Tip: When upgrading to 12c, it's better to do "manual upgrade using SQL scripts and utilities" rather than using DBUA, even if that works fine in test environments. This is specially true if the environment had previous upgrade history. For example, when database already upgraded from some previous versions like- upgraded from 11.1 to 11.2, from 11.2.0.2 to 11.2.0.3 etc.


2. LogMiner Bug 19931709. When we brought up the database after the upgrade and tested a little, we hit this problem. This caused the GoldenGate extract process to fail with the following errors - 

WARNING OGG-00869 Oracle GoldenGate Capture for Oracle, extdf01.prm: ORA-26914: Unable to communicate with GoldenGate capture process "OGG$CAP_EXTDF01" from outbound server "OGG$EXTDF01".

ERROR OGG-02077 Oracle GoldenGate Capture for Oracle, extdf01.prm: Extract encountered a read error in the asynchronous reader thread and is abending: ORA-01343: LogMiner encountered corruption in the log stream


The patch was not available for our platform, Oracle dev immediately worked on it and made the patch available. Strange thing was, we did not have any problem in test environments!

3. GoldenGate process failure after fixing Bug 19931709. Even if we applied the fix for the bug, still receiving errors from GoldenGate process. The thing was - once the corruption had been entered into the Redo stream, it cannot be reversed. The fix for Bug 19931709 only stops the corruption, it does not repair the corruption that already exists. So, we had to reconfigure OGG extract process - confirmed by the one of support engineers at last. Earlier, also got ridiculous suggestion from support saying like "The only solution is to re-instantiate the target database form the source database. So, you will need to re-do the Initial Load, so that GoldenGate starts from a new SCN." Could not believe the suggestion!
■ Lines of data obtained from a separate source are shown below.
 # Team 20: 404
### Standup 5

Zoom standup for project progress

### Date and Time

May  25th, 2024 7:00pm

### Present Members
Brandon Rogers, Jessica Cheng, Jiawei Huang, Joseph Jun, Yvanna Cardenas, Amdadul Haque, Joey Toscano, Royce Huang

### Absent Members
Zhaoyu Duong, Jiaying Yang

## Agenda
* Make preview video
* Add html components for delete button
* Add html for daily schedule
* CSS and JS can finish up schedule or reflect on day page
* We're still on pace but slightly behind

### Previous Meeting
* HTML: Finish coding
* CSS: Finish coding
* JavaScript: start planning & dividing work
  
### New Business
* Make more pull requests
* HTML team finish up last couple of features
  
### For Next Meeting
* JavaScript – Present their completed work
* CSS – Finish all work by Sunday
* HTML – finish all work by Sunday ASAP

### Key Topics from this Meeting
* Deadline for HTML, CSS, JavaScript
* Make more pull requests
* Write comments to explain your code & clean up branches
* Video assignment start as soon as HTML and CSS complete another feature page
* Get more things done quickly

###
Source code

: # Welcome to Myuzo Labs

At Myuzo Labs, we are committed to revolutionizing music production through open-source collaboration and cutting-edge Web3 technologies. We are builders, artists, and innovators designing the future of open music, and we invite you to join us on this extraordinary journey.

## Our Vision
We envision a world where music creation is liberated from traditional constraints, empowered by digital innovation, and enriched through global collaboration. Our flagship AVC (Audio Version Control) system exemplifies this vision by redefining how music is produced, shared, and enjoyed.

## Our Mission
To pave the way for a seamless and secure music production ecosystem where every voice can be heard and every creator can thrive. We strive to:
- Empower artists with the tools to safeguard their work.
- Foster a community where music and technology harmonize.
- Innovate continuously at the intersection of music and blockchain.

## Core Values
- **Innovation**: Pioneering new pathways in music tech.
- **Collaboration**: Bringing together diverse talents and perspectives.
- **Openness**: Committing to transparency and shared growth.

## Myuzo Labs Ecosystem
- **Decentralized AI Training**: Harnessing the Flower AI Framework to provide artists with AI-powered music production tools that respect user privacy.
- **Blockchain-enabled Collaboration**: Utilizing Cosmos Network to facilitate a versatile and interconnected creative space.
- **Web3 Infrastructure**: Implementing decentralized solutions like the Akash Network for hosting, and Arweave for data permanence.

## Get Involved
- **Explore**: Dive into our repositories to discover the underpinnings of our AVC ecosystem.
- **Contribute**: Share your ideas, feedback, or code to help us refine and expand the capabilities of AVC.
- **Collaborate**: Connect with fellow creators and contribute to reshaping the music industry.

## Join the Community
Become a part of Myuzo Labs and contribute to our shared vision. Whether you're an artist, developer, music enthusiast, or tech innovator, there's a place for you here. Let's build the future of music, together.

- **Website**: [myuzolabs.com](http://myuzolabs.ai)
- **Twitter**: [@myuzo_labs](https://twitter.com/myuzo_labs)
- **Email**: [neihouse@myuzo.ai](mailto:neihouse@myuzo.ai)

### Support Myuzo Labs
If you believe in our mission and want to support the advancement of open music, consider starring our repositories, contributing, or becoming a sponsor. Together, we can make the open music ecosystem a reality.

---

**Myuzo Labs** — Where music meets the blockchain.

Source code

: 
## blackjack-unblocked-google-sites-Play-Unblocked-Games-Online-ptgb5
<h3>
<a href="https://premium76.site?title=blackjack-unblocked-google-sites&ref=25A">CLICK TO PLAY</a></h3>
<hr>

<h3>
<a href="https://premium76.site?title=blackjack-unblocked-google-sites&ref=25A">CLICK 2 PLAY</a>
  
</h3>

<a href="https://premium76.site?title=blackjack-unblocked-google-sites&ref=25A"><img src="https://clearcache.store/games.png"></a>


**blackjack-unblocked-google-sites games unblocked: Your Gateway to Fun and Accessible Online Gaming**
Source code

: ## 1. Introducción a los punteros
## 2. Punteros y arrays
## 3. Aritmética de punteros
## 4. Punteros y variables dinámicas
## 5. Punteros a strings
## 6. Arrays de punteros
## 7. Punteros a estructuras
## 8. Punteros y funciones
4. CLOB data corruption for not setting GoldenGate parameter. We had to upgrade GoldenGate version at destination database from 11.2.1.0.3 to 12.1.2.1.0 since we upgraded the database version. We did not have SOURCECHARSET parameter set in earlier versions - we did not need to set this since source and destination database character set are same, and also we had NLS_LANG set properly. The earlier version worked good but after the upgrade, as we did not set SOURCECHARSET, at the destination, the CLOB data got corrupted. Fortunately we immediately noticed and set the param SOURCECHARSET, and synced corrupted data from the source. 

We were confused reading one of the Oracle docs saying  - 

"Use the SOURCECHARSET parameter to control the conversion of data from the source character set to the target character set by Replicat. Replicat converts character sets by default for versions 11.2.1 and later" 

"Extract versions 11.2.1 and later write information about the source character set to the trail for use by Replicat, and any SOURCECHARSET specification is ignored."

Unfortunately, this was not mentioned clearly the GoldenGate upgrade document. After consulting Oracle support and spending lot of time, we realized that character set features are being changed in almost every GoldenGate release, and there are inconsistencies in the documentations. Anyway, our bad - we should have caught this in our test environments. This is our only fault I think (specially my fault, I relied on others for this part of testing) in the whole upgrade job, the other problems we tested and were not able to reproduce in the test environments.

[Up to this, all are back to back problems - already 90 hours passed since we started upgrading to 12c. During those 90 hours, had to work for about 80 hours (with MOS on multiple SR, on phone, on hangout/go to meeting with global teams, experiments on test environments) - that was too much! ]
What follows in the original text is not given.